Satreskrim Polres Tanah Karo Gelar Rekonstruksi 24 Adegan Kasus Pembunuhan di Cafe Bravo SGR

By Parlindungan - Thursday, 12 February 2026
Polres Tanah Karo menggelar rekonstruksi kasus pembunuhan dan/atau penganiayaan secara bersama-sama yang terjadi di Cafe/Club Malam Bravo SGR
Polres Tanah Karo menggelar rekonstruksi kasus pembunuhan dan/atau penganiayaan secara bersama-sama yang terjadi di Cafe/Club Malam Bravo SGR

TANAH KARO – Satuan Reserse Kriminal (Satreskrim) Polres Tanah Karo menggelar rekonstruksi kasus pembunuhan dan/atau penganiayaan secara bersama-sama yang terjadi di Cafe/Club Malam Bravo SGR, Kamis (12/2/2026) sekitar pukul 10.00 WIB. Kegiatan tersebut dilaksanakan di halaman Mapolres Tanah Karo.

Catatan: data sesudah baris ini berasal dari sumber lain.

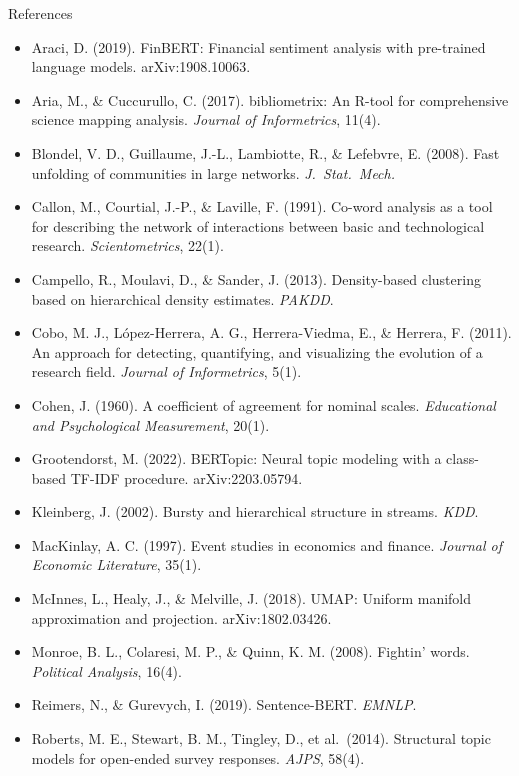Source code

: \documentclass[aspectratio=169,10pt]{beamer}
\begin{document}
\begin{frame}{References}
\fontsize{6.2}{7.2}\selectfont
\begin{itemize}\setlength\itemsep{0pt}
\item Araci, D. (2019). FinBERT: Financial sentiment analysis with pre-trained language models. arXiv:1908.10063.
\item Aria, M., \& Cuccurullo, C. (2017). bibliometrix: An R-tool for comprehensive science mapping analysis. \emph{Journal of Informetrics}, 11(4).
\item Blondel, V. D., Guillaume, J.-L., Lambiotte, R., \& Lefebvre, E. (2008). Fast unfolding of communities in large networks. \emph{J.\ Stat.\ Mech.}
\item Callon, M., Courtial, J.-P., \& Laville, F. (1991). Co-word analysis as a tool for describing the network of interactions between basic and technological research. \emph{Scientometrics}, 22(1).
\item Campello, R., Moulavi, D., \& Sander, J. (2013). Density-based clustering based on hierarchical density estimates. \emph{PAKDD}.
\item Cobo, M. J., López-Herrera, A. G., Herrera-Viedma, E., \& Herrera, F. (2011). An approach for detecting, quantifying, and visualizing the evolution of a research field. \emph{Journal of Informetrics}, 5(1).
\item Cohen, J. (1960). A coefficient of agreement for nominal scales. \emph{Educational and Psychological Measurement}, 20(1).
\item Grootendorst, M. (2022). BERTopic: Neural topic modeling with a class-based TF-IDF procedure. arXiv:2203.05794.
\item Kleinberg, J. (2002). Bursty and hierarchical structure in streams. \emph{KDD}.
\item MacKinlay, A. C. (1997). Event studies in economics and finance. \emph{Journal of Economic Literature}, 35(1).
\item McInnes, L., Healy, J., \& Melville, J. (2018). UMAP: Uniform manifold approximation and projection. arXiv:1802.03426.
\item Monroe, B. L., Colaresi, M. P., \& Quinn, K. M. (2008). Fightin' words. \emph{Political Analysis}, 16(4).
\item Reimers, N., \& Gurevych, I. (2019). Sentence-BERT. \emph{EMNLP}.
\item Roberts, M. E., Stewart, B. M., Tingley, D., et al.\ (2014). Structural topic models for open-ended survey responses. \emph{AJPS}, 58(4).

\end{itemize}
\end{frame}
\end{document}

Rekonstruksi dipimpin langsung oleh Kasat Reskrim Polres Tanah Karo, AKP Eriks R, S.T, dengan menghadirkan para tersangka untuk memperagakan secara langsung kronologi kejadian.

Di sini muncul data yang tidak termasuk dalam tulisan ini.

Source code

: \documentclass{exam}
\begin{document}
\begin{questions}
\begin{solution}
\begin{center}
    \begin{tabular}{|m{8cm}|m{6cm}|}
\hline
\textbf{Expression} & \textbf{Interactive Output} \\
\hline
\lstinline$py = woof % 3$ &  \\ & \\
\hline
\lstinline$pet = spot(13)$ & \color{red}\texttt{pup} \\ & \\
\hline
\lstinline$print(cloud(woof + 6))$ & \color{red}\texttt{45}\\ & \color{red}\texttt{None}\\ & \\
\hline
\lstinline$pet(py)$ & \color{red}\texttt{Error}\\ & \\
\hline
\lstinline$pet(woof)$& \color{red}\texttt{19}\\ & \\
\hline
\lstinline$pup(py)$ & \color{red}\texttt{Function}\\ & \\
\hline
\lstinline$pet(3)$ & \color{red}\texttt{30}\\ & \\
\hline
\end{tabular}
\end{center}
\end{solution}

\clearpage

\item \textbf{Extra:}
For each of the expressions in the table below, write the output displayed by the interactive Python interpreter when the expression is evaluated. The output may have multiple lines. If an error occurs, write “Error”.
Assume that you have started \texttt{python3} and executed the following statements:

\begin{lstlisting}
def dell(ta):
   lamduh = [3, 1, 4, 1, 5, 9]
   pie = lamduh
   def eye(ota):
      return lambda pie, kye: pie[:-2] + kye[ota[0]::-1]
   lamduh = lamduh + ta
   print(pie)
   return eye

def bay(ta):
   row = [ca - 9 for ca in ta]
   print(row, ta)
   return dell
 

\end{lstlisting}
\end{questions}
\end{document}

Sebanyak 24 adegan diperankan dalam rekonstruksi tersebut, dimulai dari pertemuan awal korban dengan para tersangka di dalam kafe hingga terjadinya aksi penganiayaan yang menyebabkan korban meninggal dunia. Empat tersangka memperagakan langsung adegan tersebut, didampingi lima orang saksi serta satu saksi pengganti korban.

Kegiatan ini turut disaksikan oleh Jaksa Penuntut Umum (JPU) Ruth Tampubolon, S.H, penasihat hukum para tersangka Ronald Sitepu, S.H, serta penasihat hukum dari pihak korban Elihu Tarigan, S.H.

Kasat Reskrim AKP Eriks R menjelaskan bahwa rekonstruksi dilakukan untuk mencocokkan keterangan tersangka dan saksi dengan fakta-fakta yang telah dihimpun penyidik selama proses penyelidikan dan penyidikan.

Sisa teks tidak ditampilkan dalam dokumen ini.